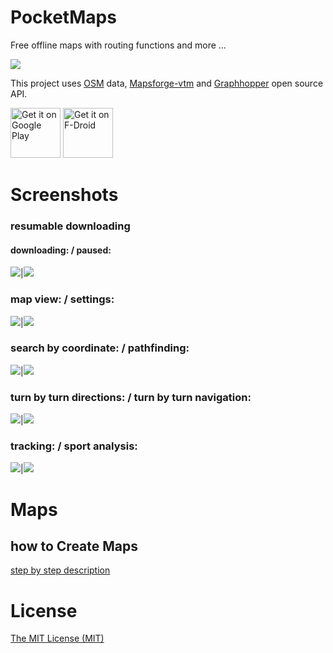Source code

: # PocketMaps
Free offline maps with routing functions and more ...

![](documentation/icon_pocketmaps_dark_512.png)

This project uses [OSM](https://www.openstreetmap.org/) data, [Mapsforge-vtm](https://github.com/mapsforge/vtm)
and [Graphhopper](https://graphhopper.com/) open source API.

[<img alt="Get it on Google Play" height="80" src="https://play.google.com/intl/en_us/badges/images/generic/en_badge_web_generic.png">](https://play.google.com/store/apps/details?id=com.starcom.pocketmaps)
[<img alt="Get it on F-Droid" height="80" src="https://f-droid.org/badge/get-it-on.png">](https://f-droid.org/packages/com.junjunguo.pocketmaps/)

# Screenshots
### resumable downloading
#### downloading: / paused:
![](documentation/PocketMaps_download_view_v10.png)|![](documentation/PocketMaps_download_view_s_v10.png)

### map view: / settings:
![](documentation/map2-2015-07-01-012721.png)|![](documentation/pocketMaps_map_settings.png)

### search by coordinate: / pathfinding:
![](documentation/search_by_coordinate_2015-10-01-15-19-45.png)|![](documentation/pathfinding_2015-10-01-15-24-31.png)

### turn by turn directions: / turn by turn navigation:
![](documentation/PocketMaps_nav_directions.png)|![](documentation/PocketMaps_navi.png)

### tracking: / sport analysis:
![](documentation/pocketMaps_tracking_analytics.png)|![](documentation/pocketMaps_sport_tracking.png)

# Maps
## how to Create Maps

[step by step description](documentation/create_maps.md)

# License
[The MIT License (MIT)](LICENSE)
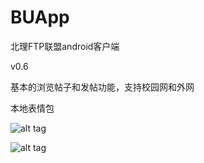 BUApp
=====

北理FTP联盟android客户端


v0.6

基本的浏览帖子和发帖功能，支持校园网和外网

本地表情包


![alt tag](http://imgur.com/oqX1iyA.png)


![alt tag](http://imgur.com/gSWuqhJ.png)
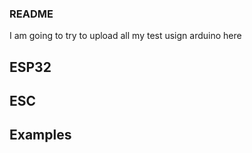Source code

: ### README

I am going to try to upload all my test usign arduino here

## ESP32

## ESC

## Examples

§ TASK DIRECTIONS
Go through the records and report each line that contains "height".

§ RESULT OF THIS EXERCISE
[<img alt="Get it on Google Play" height="80" src="https://play.google.com/intl/en_us/badges/images/generic/en_badge_web_generic.png">](https://play.google.com/store/apps/details?id=com.starcom.pocketmaps)
[<img alt="Get it on F-Droid" height="80" src="https://f-droid.org/badge/get-it-on.png">](https://f-droid.org/packages/com.junjunguo.pocketmaps/)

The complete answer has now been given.